> **ABOUT THIS EXERCISE**
Examine each line of the data. Copy the line if it includes the word "latest".

(Extracted data entries)
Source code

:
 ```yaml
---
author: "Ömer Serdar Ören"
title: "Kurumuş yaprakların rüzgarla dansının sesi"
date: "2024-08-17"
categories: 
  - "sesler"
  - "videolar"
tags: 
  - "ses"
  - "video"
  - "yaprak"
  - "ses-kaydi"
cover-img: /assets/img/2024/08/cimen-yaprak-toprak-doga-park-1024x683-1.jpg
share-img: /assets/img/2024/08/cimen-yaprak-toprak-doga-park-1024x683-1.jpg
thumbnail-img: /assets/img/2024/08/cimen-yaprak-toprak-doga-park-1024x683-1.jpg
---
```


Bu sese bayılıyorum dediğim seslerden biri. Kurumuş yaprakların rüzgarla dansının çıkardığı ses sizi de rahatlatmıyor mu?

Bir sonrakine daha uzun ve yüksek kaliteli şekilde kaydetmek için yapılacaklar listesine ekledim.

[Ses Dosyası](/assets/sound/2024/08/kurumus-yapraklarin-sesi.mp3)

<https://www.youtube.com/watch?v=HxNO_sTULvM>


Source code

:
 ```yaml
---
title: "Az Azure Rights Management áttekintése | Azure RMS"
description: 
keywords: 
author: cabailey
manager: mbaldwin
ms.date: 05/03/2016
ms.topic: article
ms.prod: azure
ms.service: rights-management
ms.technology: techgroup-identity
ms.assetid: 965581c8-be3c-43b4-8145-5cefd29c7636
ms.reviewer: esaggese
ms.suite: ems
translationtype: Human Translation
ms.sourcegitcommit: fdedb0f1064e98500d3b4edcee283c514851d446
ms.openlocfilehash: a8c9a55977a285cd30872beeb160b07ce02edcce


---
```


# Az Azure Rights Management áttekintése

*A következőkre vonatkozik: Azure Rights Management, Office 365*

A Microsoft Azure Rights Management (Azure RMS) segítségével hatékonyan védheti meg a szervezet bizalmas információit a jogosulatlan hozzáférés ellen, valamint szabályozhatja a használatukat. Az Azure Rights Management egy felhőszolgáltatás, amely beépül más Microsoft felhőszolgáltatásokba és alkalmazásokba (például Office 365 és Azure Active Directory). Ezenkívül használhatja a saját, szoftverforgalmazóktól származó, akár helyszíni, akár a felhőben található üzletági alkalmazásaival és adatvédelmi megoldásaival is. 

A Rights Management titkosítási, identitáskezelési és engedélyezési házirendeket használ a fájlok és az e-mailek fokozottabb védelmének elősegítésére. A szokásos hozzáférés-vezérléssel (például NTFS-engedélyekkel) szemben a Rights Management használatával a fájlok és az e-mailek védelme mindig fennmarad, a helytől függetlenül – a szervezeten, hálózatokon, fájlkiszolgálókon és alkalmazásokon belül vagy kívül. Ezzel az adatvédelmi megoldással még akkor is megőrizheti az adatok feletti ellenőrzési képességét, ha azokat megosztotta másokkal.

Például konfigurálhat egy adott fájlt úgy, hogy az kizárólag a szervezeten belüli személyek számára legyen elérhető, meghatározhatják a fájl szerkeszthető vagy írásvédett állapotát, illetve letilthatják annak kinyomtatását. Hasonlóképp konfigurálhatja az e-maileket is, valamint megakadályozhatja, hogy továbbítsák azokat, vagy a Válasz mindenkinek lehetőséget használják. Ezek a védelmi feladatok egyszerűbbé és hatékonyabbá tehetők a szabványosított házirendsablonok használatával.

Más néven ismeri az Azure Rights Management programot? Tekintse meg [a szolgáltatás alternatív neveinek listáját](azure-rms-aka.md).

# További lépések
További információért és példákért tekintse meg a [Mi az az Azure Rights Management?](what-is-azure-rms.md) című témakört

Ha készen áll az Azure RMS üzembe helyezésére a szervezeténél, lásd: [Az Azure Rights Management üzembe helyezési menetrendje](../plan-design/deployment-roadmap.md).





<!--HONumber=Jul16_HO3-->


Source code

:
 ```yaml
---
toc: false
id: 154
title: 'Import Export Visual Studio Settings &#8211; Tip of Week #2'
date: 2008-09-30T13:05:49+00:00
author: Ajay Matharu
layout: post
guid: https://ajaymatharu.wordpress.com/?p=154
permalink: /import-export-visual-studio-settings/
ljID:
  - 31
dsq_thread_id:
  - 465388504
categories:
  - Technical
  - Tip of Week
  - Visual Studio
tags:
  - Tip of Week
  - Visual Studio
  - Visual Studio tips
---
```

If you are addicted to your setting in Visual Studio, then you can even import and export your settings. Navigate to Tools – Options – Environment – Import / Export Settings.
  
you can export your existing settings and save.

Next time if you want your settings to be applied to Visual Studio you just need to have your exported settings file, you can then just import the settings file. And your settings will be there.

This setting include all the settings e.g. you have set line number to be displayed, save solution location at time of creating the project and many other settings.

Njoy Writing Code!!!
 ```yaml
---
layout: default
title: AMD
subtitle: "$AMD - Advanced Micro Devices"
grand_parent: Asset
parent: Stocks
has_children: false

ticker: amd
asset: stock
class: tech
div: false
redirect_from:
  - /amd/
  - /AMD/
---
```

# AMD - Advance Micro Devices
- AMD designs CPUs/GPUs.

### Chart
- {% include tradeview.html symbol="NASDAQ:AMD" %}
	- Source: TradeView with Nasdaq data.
* * *
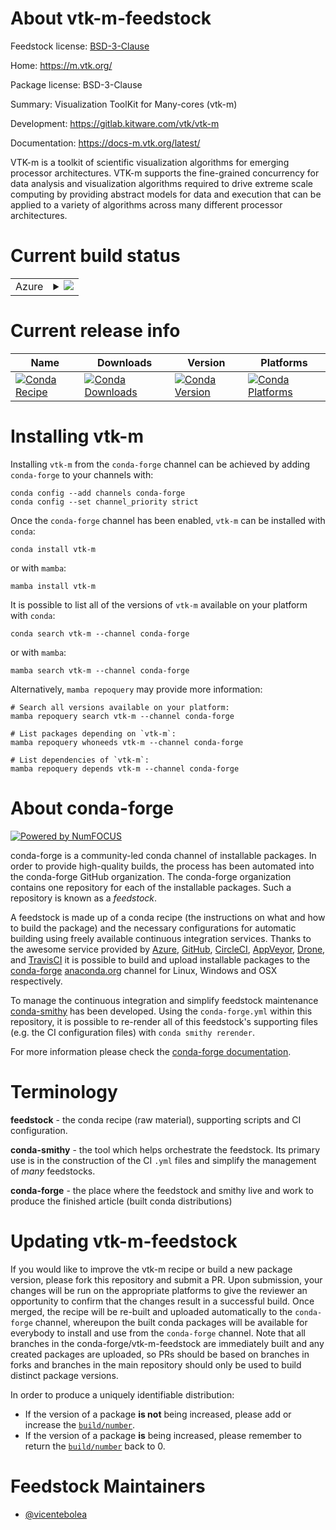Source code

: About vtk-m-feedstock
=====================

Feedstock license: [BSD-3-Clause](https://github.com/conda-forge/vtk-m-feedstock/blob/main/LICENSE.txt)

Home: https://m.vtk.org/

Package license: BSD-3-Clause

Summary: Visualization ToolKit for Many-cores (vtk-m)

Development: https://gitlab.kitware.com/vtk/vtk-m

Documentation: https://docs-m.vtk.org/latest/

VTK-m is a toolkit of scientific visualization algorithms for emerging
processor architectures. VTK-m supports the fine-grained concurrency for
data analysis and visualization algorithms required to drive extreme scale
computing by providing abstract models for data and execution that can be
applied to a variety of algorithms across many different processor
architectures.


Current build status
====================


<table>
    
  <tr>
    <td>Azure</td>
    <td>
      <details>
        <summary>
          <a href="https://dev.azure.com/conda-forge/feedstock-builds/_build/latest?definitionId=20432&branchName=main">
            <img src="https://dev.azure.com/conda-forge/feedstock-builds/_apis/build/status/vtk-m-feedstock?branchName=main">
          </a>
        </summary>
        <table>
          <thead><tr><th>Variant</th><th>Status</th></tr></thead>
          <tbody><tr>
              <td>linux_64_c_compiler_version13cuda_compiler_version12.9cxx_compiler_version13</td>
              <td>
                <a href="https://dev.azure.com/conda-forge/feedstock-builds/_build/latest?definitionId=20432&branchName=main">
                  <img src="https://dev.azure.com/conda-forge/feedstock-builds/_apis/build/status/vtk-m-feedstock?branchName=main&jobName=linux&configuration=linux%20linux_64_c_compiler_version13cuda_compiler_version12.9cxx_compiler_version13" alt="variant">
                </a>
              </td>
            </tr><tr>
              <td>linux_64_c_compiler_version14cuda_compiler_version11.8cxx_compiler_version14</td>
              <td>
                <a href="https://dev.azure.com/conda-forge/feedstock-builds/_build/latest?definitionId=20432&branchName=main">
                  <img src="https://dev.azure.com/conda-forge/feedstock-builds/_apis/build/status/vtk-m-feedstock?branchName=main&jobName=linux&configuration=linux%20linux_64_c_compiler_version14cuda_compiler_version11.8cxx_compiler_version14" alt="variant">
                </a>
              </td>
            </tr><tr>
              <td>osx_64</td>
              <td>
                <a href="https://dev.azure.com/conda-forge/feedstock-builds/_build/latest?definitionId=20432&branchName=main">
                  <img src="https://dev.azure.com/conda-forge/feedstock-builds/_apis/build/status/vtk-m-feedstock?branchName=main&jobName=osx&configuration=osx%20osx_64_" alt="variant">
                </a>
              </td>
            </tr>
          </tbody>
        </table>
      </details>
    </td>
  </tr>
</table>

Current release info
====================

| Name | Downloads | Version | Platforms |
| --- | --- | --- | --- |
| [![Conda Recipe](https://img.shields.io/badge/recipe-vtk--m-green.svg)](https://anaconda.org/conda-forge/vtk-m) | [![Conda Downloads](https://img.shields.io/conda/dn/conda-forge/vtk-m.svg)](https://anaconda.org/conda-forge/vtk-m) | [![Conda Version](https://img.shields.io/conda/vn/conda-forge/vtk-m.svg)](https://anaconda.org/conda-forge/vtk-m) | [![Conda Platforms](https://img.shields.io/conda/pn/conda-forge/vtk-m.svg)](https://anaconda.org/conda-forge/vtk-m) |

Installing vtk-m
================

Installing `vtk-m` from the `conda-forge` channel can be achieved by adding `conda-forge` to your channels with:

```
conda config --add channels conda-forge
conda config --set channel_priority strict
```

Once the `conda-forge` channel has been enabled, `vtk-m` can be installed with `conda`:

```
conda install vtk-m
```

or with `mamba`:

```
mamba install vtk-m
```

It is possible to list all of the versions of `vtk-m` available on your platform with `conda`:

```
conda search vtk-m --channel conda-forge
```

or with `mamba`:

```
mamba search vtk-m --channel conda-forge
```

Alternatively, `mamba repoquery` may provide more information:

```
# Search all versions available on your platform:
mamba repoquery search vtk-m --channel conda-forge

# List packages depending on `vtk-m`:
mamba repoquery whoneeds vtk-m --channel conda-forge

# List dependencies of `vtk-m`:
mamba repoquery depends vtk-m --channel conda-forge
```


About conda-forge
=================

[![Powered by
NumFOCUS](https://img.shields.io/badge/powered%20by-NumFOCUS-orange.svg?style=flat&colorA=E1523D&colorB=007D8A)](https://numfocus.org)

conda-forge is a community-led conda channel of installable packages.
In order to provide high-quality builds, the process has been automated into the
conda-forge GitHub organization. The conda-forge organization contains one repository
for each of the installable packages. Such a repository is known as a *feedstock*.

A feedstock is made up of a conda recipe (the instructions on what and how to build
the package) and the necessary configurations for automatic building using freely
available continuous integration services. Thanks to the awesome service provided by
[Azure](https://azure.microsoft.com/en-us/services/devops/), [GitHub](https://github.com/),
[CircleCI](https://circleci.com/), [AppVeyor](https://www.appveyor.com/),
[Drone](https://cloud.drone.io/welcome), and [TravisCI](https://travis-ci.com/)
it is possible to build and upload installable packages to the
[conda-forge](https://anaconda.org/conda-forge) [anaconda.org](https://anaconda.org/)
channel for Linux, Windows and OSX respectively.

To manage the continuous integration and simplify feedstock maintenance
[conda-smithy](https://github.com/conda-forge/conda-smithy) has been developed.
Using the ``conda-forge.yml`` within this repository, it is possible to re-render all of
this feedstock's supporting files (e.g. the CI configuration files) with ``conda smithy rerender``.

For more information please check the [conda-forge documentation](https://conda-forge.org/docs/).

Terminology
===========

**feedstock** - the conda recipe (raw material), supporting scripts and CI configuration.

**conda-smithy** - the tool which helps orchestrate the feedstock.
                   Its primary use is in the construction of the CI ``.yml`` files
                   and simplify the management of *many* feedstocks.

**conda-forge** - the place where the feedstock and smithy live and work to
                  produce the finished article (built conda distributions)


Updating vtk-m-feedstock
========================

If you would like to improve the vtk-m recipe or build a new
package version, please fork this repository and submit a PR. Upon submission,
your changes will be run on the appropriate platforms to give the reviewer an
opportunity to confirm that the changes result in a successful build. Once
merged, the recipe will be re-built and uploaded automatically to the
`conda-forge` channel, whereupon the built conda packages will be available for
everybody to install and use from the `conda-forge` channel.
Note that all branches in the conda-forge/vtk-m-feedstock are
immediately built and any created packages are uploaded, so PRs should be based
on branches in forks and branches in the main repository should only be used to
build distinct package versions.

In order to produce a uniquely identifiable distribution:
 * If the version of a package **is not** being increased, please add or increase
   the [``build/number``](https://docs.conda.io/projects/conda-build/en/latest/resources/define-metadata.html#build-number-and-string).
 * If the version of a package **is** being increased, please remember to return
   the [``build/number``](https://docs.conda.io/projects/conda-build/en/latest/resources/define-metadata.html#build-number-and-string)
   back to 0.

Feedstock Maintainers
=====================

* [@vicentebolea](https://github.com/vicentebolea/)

> **EXERCISE RESULT**
Documentation: https://docs-m.vtk.org/latest/
          <a href="https://dev.azure.com/conda-forge/feedstock-builds/_build/latest?definitionId=20432&branchName=main">
                <a href="https://dev.azure.com/conda-forge/feedstock-builds/_build/latest?definitionId=20432&branchName=main">
                <a href="https://dev.azure.com/conda-forge/feedstock-builds/_build/latest?definitionId=20432&branchName=main">
                <a href="https://dev.azure.com/conda-forge/feedstock-builds/_build/latest?definitionId=20432&branchName=main">
   the [``build/number``](https://docs.conda.io/projects/conda-build/en/latest/resources/define-metadata.html#build-number-and-string).
   the [``build/number``](https://docs.conda.io/projects/conda-build/en/latest/resources/define-metadata.html#build-number-and-string)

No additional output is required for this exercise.